→ YOUR ASSIGNMENT
Wherever the string "label" turns up in the data, copy the whole line.

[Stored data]

╭──

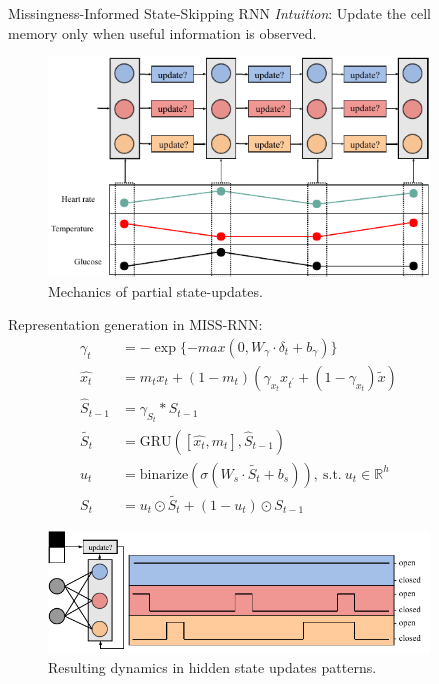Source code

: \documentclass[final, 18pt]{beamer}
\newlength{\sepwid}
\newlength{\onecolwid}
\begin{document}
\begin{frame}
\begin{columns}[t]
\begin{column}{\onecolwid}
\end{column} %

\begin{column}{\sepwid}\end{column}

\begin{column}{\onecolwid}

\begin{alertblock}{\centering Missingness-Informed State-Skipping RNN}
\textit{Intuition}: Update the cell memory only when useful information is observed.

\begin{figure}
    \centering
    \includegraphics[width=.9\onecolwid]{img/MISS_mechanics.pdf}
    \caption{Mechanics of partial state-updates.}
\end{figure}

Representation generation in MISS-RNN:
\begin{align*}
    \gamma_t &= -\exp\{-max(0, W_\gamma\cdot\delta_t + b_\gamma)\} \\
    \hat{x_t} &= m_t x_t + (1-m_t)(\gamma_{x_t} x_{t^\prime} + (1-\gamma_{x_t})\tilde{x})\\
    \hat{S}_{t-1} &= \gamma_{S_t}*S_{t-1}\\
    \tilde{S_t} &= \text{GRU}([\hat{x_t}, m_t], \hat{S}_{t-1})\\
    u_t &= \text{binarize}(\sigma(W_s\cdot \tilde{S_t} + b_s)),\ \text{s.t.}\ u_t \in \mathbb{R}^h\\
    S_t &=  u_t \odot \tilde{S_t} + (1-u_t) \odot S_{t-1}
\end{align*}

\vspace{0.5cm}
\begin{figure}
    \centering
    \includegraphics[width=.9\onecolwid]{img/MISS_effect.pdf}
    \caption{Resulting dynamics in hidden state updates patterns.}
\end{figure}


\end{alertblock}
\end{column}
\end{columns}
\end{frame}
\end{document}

╰──
╭──

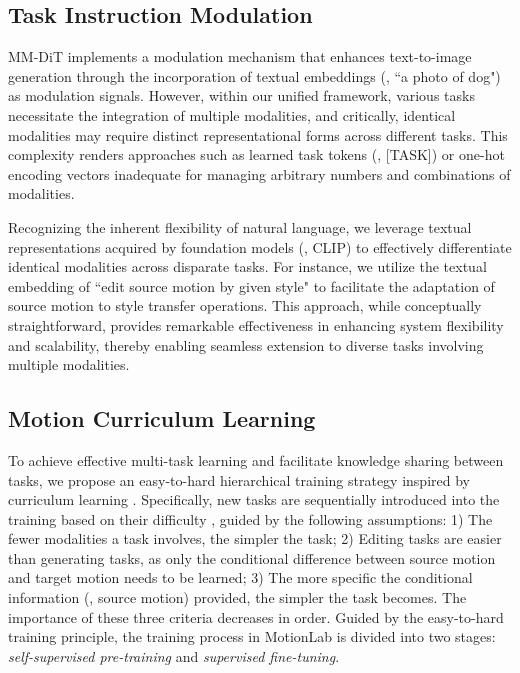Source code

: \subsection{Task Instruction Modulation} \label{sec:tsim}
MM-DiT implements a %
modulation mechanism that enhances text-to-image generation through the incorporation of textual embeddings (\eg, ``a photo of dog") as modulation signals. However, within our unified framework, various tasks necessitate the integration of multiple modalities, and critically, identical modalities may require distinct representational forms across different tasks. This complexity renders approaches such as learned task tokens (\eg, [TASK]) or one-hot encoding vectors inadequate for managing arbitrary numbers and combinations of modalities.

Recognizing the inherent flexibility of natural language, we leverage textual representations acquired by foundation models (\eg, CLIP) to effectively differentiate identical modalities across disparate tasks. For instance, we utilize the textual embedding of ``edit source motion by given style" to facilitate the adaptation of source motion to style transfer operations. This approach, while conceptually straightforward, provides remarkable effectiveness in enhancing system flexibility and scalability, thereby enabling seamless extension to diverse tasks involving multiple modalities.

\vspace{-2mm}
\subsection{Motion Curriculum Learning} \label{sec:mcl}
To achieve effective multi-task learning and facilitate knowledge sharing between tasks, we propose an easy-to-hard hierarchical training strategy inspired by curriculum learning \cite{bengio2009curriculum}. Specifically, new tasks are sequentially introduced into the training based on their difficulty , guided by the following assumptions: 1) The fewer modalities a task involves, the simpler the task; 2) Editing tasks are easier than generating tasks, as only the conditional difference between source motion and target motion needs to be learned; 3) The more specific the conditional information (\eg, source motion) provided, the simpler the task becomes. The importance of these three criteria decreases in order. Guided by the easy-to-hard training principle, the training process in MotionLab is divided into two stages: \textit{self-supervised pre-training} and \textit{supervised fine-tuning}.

╰──
╭──

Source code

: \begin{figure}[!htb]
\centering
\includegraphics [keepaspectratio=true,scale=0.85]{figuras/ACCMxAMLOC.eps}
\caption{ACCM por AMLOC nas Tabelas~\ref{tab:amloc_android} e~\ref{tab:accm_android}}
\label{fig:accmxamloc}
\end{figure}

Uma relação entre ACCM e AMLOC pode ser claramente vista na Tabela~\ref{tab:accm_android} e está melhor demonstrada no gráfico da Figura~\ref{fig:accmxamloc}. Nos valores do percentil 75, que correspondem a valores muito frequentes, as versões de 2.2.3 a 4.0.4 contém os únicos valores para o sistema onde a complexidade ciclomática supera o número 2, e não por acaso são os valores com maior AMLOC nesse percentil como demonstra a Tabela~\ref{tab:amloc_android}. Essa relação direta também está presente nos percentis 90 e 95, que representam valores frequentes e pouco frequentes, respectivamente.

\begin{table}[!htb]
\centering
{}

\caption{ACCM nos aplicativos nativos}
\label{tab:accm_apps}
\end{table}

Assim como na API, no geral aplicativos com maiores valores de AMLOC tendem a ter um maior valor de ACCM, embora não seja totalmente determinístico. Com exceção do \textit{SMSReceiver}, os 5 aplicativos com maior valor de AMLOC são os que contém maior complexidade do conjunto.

╰──

→ SOLUTION TO THIS PROBLEM
: \subsection{Task Instruction Modulation} \label{sec:tsim}
\subsection{Motion Curriculum Learning} \label{sec:mcl}
\label{fig:accmxamloc}
\label{tab:accm_apps}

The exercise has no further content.